Spot the International Space Station from your home

BY NICOLETTE EMMINO

For 12 years, the International Space Station (ISS) has been orbiting just 200 miles above Earth. The 460-ton habitable artificial satellite is said to be the third brightest object in the sky, behind the sun and moon, and now you can receive text messages when it’s overhead.

Spot the International Space Station from your home

The International Space Station (Image via NASA)

NASA has implemented an SMS and e-mail service called “Spot the Station” that will allow those interested to spot the ISS from their homes.

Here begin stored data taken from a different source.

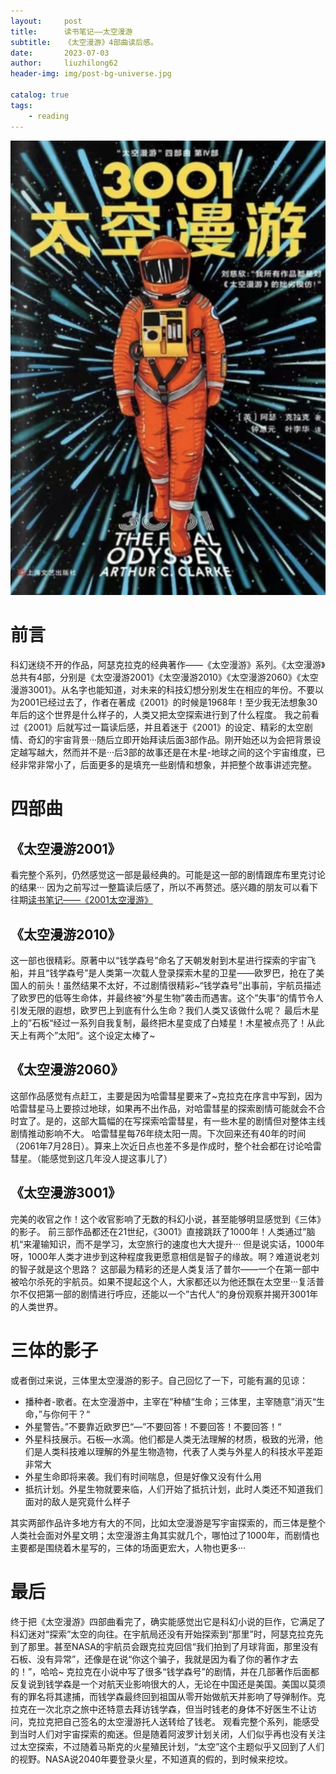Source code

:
 ```yaml
---
layout:     post
title:      读书笔记——太空漫游
subtitle:   《太空漫游》4部曲读后感。
date:       2023-07-03
author:     liuzhilong62
header-img: img/post-bg-universe.jpg

catalog: true
tags:
    - reading
---
```


![在这里插入图片描述](/_posts/image/74d1fb2e9f9f4daf8543b6816d7a1419.png)


# 前言
科幻迷绕不开的作品，阿瑟克拉克的经典著作——《太空漫游》系列。《太空漫游》总共有4部，分别是《太空漫游2001》《太空漫游2010》《太空漫游2060》《太空漫游3001》。从名字也能知道，对未来的科技幻想分别发生在相应的年份。不要以为2001已经过去了，作者在著成《2001》的时候是1968年！至少我无法想象30年后的这个世界是什么样子的，人类又把太空探索进行到了什么程度。
我之前看过《2001》后就写过一篇读后感，并且着迷于《2001》的设定、精彩的太空剧情、奇幻的宇宙背景···随后立即开始拜读后面3部作品。刚开始还以为会把背景设定越写越大，然而并不是···后3部的故事还是在木星-地球之间的这个宇宙维度，已经非常非常小了，后面更多的是填充一些剧情和想象，并把整个故事讲述完整。
# 四部曲
## 《太空漫游2001》
看完整个系列，仍然感觉这一部是最经典的。可能是这一部的剧情跟库布里克讨论的结果···
因为之前写过一整篇读后感了，所以不再赘述。感兴趣的朋友可以看下往期[读书笔记——《2001太空漫游》](https://mp.csdn.net/mp_blog/creation/editor/130515764)
## 《太空漫游2010》
这一部也很精彩。原著中以“钱学森号”命名了天朝发射到木星进行探索的宇宙飞船，并且“钱学森号”是人类第一次载人登录探索木星的卫星——欧罗巴，抢在了美国人的前头！虽然结果不太好，不过剧情很精彩~“钱学森号”出事前，宇航员描述了欧罗巴的低等生命体，并最终被“外星生物”袭击而遇害。这个”失事“的情节令人引发无限的遐想，欧罗巴上到底有什么生命？我们人类又该做什么呢？
最后木星上的”石板“经过一系列自我复制，最终把木星变成了白矮星！木星被点亮了！从此天上有两个”太阳“。这个设定太棒了~
## 《太空漫游2060》
这部作品感觉有点赶工，主要是因为哈雷彗星要来了~克拉克在序言中写到，因为哈雷彗星马上要掠过地球，如果再不出作品，对哈雷彗星的探索剧情可能就会不合时宜了。是的，这部大篇幅的在写探索哈雷彗星，有一些木星的剧情但对整体主线剧情推动影响不大。
哈雷彗星每76年绕太阳一周。下次回来还有40年的时间（2061年7月28日）。算来上次近日点也差不多是作成时，整个社会都在讨论哈雷彗星。（能感觉到这几年没人提这事儿了）
## 《太空漫游3001》
完美的收官之作！这个收官影响了无数的科幻小说，甚至能够明显感觉到《三体》的影子。
前三部作品都还在21世纪，《3001》直接跳跃了1000年！人类通过”脑机“来灌输知识，而不是学习，太空旅行的速度也大大提升···
但是说实话，1000年呀，1000年人类才进步到这种程度我更愿意相信是智子的缘故。啊？难道说老刘的智子就是这个思路？
这部最为精彩的还是人类复活了普尔——一个在第一部中被哈尔杀死的宇航员。如果不提起这个人，大家都还以为他还飘在太空里···复活普尔不仅把第一部的剧情进行呼应，还能以一个”古代人“的身份观察并揭开3001年的人类世界。
# 三体的影子
或者倒过来说，三体里太空漫游的影子。自己回忆了一下，可能有漏的见谅：
 - 播种者-歌者。在太空漫游中，主宰在”种植“生命；三体里，主宰随意”消灭“生命，”与你何干？“
 - 外星警告。”不要靠近欧罗巴“—”不要回答！不要回答！不要回答！“
 - 外星科技展示。石板—水滴。他们都是人类无法理解的材质，极致的光滑，他们是人类科技难以理解的外星生物造物，代表了人类与外星人的科技水平差距非常大
 - 外星生命即将来袭。我们有时间喘息，但是好像又没有什么用
 - 抵抗计划。外星生物就要来临，人们开始了抵抗计划，此时人类还不知道我们面对的敌人是究竟什么样子

其实两部作品许多地方有大的不同，比如太空漫游是写宇宙探索的，而三体是整个人类社会面对外星文明；太空漫游主角其实就几个，哪怕过了1000年，而剧情也主要都是围绕着木星写的，三体的场面更宏大，人物也更多···
# 最后
终于把《太空漫游》四部曲看完了，确实能感觉出它是科幻小说的巨作，它满足了科幻迷对“探索”太空的向往。在宇航局还没有开始探索到“那里”时，阿瑟克拉克先到了那里。甚至NASA的宇航员会跟克拉克回信“我们拍到了月球背面，那里没有石板、没有异常”，还像是在说“你这个骗子，我就是因为看了你的著作才去的！”，哈哈~
克拉克在小说中写了很多“钱学森号”的剧情，并在几部著作后面都反复说到钱学森是一个对航天业影响很大的人，无论在中国还是美国。美国以莫须有的罪名将其逮捕，而钱学森最终回到祖国从零开始做航天并影响了导弹制作。克拉克在一次北京之旅中还特意去拜访钱学森，但当时钱老的身体不好医生不让访问，克拉克把自己签名的太空漫游托人送转给了钱老。
观看完整个系列，能感受到当时人们对宇宙探索的痴迷。但是随着阿波罗计划关闭，人们似乎再也没有关注过太空探索，不过随着马斯克的火星殖民计划，“太空”这个主题似乎又回到了人们的视野。NASA说2040年要登录火星，不知道真的假的，到时候来挖坟。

To receive alerts, sign up for the newly released web app. By including your location, the service will notify you a few hours prior to the ISS arrival overhead. Anyone can receive the e-mail alerts worldwide but only U.S. residents that are cellphone carriers can receive the SMS text messages.

NASA has said that it will make the alerts when “good” sightings are available, meaning that the satellite is more than 40 degrees in the sky and can linger long enough to be spotted. This can happen anywhere from one to two times per week to one to two times per month.

What else is new at the ISS?

Just recently, two astronauts left the ISS to check out a radiator leak just outside the satellite. Space Station Commander Sunita Williams and Flight Engineer Aki Hoshide successfully rerouted the ammonia coolant lines and bypassed the suspected leaky radiator. It is theorized that a piece of space junk that the team had dodged the day before may have punctured a part of the radiator causing the toxic ammonia leak.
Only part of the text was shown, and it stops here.